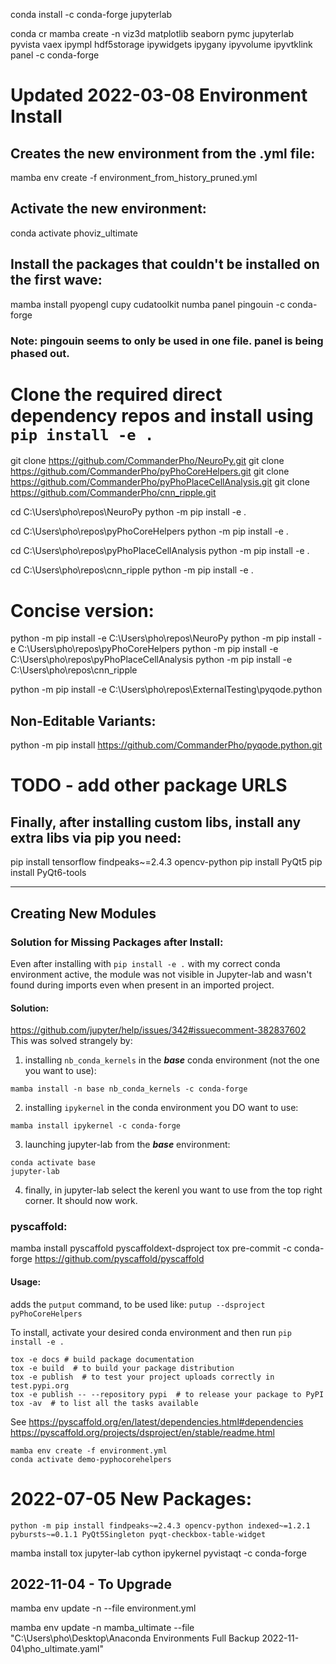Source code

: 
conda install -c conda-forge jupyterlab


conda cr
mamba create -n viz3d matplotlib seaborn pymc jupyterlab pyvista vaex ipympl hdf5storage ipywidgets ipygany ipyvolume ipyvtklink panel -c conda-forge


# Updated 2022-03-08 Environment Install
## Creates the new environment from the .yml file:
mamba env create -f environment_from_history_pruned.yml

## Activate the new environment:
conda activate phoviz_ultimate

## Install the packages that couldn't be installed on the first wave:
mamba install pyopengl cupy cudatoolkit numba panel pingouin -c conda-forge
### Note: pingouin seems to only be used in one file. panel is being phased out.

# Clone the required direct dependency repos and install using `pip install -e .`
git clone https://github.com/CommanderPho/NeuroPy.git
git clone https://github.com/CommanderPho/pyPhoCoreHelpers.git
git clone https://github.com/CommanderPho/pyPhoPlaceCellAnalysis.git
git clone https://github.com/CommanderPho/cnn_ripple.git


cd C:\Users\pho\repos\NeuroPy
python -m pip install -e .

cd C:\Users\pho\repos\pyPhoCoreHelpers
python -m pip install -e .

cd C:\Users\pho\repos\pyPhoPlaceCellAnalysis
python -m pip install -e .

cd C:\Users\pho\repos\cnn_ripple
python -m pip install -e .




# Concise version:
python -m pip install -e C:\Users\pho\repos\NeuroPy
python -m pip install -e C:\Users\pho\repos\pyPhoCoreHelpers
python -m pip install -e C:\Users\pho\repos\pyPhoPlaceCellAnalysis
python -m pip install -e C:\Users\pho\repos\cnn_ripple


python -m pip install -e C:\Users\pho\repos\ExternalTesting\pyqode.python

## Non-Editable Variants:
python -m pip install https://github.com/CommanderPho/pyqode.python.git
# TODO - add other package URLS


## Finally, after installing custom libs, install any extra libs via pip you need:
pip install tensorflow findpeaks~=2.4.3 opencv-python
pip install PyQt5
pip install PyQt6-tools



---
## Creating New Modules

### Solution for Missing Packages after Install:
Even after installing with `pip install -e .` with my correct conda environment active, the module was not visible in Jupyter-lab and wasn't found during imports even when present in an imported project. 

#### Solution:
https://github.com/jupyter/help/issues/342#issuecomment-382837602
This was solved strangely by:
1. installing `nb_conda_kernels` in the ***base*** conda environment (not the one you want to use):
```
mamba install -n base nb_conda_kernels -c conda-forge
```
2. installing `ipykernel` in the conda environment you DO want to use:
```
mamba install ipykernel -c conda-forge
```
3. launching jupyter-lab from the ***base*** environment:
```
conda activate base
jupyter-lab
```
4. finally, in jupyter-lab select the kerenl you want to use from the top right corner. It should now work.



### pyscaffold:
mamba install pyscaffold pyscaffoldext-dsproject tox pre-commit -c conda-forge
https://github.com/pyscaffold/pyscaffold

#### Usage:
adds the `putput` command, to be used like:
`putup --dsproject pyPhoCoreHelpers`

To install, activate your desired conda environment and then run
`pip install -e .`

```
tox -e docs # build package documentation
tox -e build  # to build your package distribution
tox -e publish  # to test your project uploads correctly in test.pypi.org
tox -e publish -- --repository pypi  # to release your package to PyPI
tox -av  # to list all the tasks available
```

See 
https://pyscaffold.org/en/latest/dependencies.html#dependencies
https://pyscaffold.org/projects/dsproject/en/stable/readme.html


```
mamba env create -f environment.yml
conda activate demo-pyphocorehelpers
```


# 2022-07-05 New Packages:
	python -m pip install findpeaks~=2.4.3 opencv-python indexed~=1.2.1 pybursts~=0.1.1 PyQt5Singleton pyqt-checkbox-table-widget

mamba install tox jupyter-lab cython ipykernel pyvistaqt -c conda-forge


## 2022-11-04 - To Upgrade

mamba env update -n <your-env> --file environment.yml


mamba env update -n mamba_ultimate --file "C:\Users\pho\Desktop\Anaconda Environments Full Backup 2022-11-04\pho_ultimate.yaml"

□ □ □ □ □ □ □

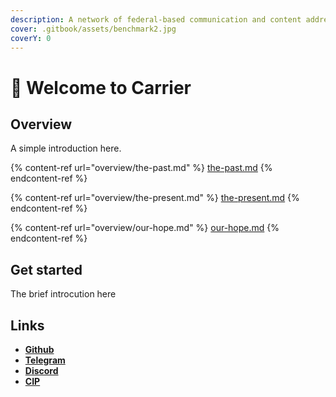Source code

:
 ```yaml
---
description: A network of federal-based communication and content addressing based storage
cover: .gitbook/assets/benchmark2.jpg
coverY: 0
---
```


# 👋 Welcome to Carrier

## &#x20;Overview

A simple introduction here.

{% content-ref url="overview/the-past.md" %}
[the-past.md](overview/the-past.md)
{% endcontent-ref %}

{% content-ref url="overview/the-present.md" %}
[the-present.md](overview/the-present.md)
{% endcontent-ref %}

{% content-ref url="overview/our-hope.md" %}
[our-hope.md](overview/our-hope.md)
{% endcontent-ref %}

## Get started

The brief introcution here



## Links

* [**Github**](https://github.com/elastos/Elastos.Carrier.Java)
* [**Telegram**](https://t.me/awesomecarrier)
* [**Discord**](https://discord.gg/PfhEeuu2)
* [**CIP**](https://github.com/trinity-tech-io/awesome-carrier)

□ □ □ □ □ □ □

* **Task statement**: Locate all lines in the listing above with the word "CommanderPho". Copy them.

* **Response below**:
git clone https://github.com/CommanderPho/NeuroPy.git
git clone https://github.com/CommanderPho/pyPhoCoreHelpers.git
git clone https://github.com/CommanderPho/pyPhoPlaceCellAnalysis.git
git clone https://github.com/CommanderPho/cnn_ripple.git
python -m pip install https://github.com/CommanderPho/pyqode.python.git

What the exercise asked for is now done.